When will Blair go? When should Blair go? In whose interest is it that Blair goes, and whose that he stays? The reshuffle was, like all the prime minister’s decisions, reactive, abrupt, incoherent and discussed with nobody. It was the surest possible sign that he has no intention of resigning. To connoisseurs of these vintages, it had the ruthless bouquet of a Chateau Macmillan ’62 and the bitter aftertaste of a Thatcher ’89.
Following a terrible fortnight, Blair displayed the one muscle a prime minister always keeps in working order, that of patronage. The loyalist Tessa Jowell could be heard amid the noise uttering the Blairite battle cry, “The headlines, the headlines”.
The tossing of Charles Clarke’s corpse to the press was hardly a symbol of Blair’s strength, nor was his replacement by the all-purpose pit bull, John Reid, in his eighth job. The humiliation of Jack Straw, Geoff Hoon and Ruth Kelly, and the upheaval of virtually every department was not refreshment but panic fidget. It inevitably set the Westminster hyenas howling about Downing Street’s incapacity and waning authority, as if abstract nouns could hound a man from office.

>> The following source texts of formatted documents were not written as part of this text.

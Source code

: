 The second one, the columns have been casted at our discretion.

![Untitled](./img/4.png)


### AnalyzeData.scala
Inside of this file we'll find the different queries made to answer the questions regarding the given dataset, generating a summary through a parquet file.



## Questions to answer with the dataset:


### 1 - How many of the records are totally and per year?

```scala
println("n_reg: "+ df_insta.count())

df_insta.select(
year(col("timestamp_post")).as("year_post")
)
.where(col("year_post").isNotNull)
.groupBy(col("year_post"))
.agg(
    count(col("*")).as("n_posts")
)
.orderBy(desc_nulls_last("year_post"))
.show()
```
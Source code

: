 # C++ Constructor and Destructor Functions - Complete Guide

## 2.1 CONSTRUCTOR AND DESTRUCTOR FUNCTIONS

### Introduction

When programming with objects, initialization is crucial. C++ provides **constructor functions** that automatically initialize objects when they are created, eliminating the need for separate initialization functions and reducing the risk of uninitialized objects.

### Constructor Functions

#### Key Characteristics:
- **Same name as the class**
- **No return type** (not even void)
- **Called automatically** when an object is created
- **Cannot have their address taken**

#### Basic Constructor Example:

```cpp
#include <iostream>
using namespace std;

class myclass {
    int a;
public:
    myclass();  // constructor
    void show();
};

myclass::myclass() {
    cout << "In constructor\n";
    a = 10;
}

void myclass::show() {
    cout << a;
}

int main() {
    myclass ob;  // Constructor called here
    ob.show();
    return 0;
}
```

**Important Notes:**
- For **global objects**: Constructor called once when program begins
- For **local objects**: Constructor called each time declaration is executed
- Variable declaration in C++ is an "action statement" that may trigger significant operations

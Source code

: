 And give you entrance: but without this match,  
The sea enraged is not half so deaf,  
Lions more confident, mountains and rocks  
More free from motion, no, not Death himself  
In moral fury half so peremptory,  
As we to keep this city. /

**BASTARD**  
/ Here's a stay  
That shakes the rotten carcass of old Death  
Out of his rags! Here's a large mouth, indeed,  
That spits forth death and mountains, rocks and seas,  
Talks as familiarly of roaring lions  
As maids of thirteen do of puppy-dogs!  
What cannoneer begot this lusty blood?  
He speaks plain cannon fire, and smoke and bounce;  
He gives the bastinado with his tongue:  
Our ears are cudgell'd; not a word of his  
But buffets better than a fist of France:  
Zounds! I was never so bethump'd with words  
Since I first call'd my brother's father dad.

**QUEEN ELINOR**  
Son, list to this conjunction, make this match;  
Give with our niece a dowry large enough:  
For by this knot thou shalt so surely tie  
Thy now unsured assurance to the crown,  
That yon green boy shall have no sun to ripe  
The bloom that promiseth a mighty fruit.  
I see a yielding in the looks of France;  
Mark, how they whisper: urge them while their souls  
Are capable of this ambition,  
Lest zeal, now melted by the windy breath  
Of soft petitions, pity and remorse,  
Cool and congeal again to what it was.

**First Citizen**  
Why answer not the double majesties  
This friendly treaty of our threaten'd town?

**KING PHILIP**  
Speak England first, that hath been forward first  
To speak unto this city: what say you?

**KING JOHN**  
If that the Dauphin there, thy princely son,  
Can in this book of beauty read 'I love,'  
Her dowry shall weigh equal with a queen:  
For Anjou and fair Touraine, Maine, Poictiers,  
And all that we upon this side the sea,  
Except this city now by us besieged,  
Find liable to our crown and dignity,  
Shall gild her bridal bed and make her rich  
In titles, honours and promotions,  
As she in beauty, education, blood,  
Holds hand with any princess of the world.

Whatever new deal Blair may have reached yesterday with Gordon Brown, he has no reason in his own mind to resign. Whatever “letter” may be circulating among backbenchers, they have never had the stomach for a showdown with Blair, any more than has Brown. Blair’s only Commons difficulty is his habit of taunting it with rotten legislation. A no-confidence vote is inconceivable.
The country is not enduring economic crisis. The prime minister was elected only last year and has said he means to serve a full term. Since he will not fight the next election he has no fear of personal rejection. Nor do last week’s local election results spell inevitable doom for Labour — a prospect that finally did for Margaret Thatcher. They are par for the course for a government in mid-term and there are many precedents for recovery, including under Blair.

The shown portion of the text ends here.